Large-Scale Patterns: Window Functions, Approx Algorithms

Difficulty: Expert | Companies: Meta, Google, Netflix, Uber, LinkedIn

ℹ️Interview Context

Large-scale patterns are essential for processing petabyte-scale datasets. Interviewers expect knowledge of window functions, approximate algorithms, and when to use each pattern for optimal performance.

Question

Explain window functions in Spark and their performance implications. What are approximate algorithms and when should you use them? Describe patterns for handling large-scale data processing: pagination, deduplication, and hierarchical data. Provide mathematical analysis of each pattern.

Detailed Answer

1. Window Functions — Complete Guide

from pyspark.sql import SparkSession
from pyspark.sql import functions as F
from pyspark.sql.window import Window

spark = SparkSession.builder \
    .appName("LargeScalePatterns") \
    .config("spark.sql.shuffle.partitions", "200") \
    .getOrCreate()

# Window function types:
# 1. Ranking: ROW_NUMBER, RANK, DENSE_RANK, NTILE
# 2. Analytic: LAG, LEAD, FIRST_VALUE, LAST_VALUE
# 3. Aggregate: SUM, AVG, COUNT over window

# Example data
df = spark.createDataFrame([
    ("A", "2024-01-01", 100),
    ("A", "2024-01-02", 200),
    ("A", "2024-01-03", 150),
    ("B", "2024-01-01", 300),
    ("B", "2024-01-02", 250),
], ["group", "date", "value"])

# Define window
window_spec = Window.partitionBy("group").orderBy("date")

# Ranking functions
df_ranked = df.withColumn("row_number", F.row_number().over(window_spec)) \
    .withColumn("rank", F.rank().over(window_spec)) \
    .withColumn("dense_rank", F.dense_rank().over(window_spec)) \
    .withColumn("ntile", F.ntile(2).over(window_spec))

# Analytic functions
df_lagged = df.withColumn(
    "prev_value", F.lag("value", 1).over(window_spec)
).withColumn(
    "next_value", F.lead("value", 1).over(window_spec)
).withColumn(
    "first_value", F.first("value").over(window_spec)
).withColumn(
    "last_value", F.last("value").over(window_spec)
)

# Aggregate over window
window_agg = Window.partitionBy("group")
df_agg = df.withColumn(
    "running_sum", F.sum("value").over(window_spec)
).withColumn(
    "group_total", F.sum("value").over(window_agg)
).withColumn(
    "pct_of_group", F.col("value") / F.col("group_total")
)

# Window function performance analysis:
# Let N = total rows, P = partitions, W = window size
#
# Without window function:
#   Sort: O(N log N)
#   Process: O(N)
#   Total: O(N log N)
#
# With window function:
#   Partition by key: O(N) shuffle
#   Sort within partition: O(N/P × log(N/P)) per partition
#   Compute window: O(N/P × W) per partition
#   Total: O(N + N/P × (log(N/P) + W))
#
# Memory per partition: O(N/P × W) for window buffer

2. Approximate Algorithms

# Approximate algorithms: Trade accuracy for performance
# Useful when exact answers aren't required

# 1. Approximate Count Distinct (HyperLogLog)
df = spark.range(10000000).withColumn(
    "category", (F.rand() * 100).cast("int")
)

# Exact count distinct
exact_count = df.select(F.countDistinct("category")).collect()[0][0]

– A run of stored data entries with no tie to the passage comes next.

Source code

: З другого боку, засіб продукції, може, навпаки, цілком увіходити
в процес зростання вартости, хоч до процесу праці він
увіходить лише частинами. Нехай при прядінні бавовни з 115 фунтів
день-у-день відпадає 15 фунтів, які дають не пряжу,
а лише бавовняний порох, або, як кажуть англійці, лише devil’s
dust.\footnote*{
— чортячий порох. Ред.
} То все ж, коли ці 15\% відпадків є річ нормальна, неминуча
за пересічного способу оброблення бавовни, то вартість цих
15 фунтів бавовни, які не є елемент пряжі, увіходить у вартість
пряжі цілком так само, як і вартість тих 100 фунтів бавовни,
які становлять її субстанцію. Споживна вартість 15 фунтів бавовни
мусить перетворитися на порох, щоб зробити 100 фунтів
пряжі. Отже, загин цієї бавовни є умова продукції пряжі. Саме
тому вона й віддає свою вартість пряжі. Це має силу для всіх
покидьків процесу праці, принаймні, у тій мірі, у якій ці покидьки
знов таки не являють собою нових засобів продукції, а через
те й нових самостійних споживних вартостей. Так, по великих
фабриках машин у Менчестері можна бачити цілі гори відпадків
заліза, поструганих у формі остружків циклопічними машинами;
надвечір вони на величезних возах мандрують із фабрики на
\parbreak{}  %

# Approximate count distinct (1% error)
approx_count = df.select(
    F.approx_count_distinct("category", 0.01)
).collect()[0][0]

print(f"Exact: {exact_count}, Approx: {approx_count}")

# 2. Approximate Quantiles (t-Digest)
df_quantiles = spark.range(1000000).withColumn(
    "value", F.randn()
)

# Exact quantiles (expensive)
exact_p50 = df_quantiles.approxQuantile("value", [0.5], 0.0)[0]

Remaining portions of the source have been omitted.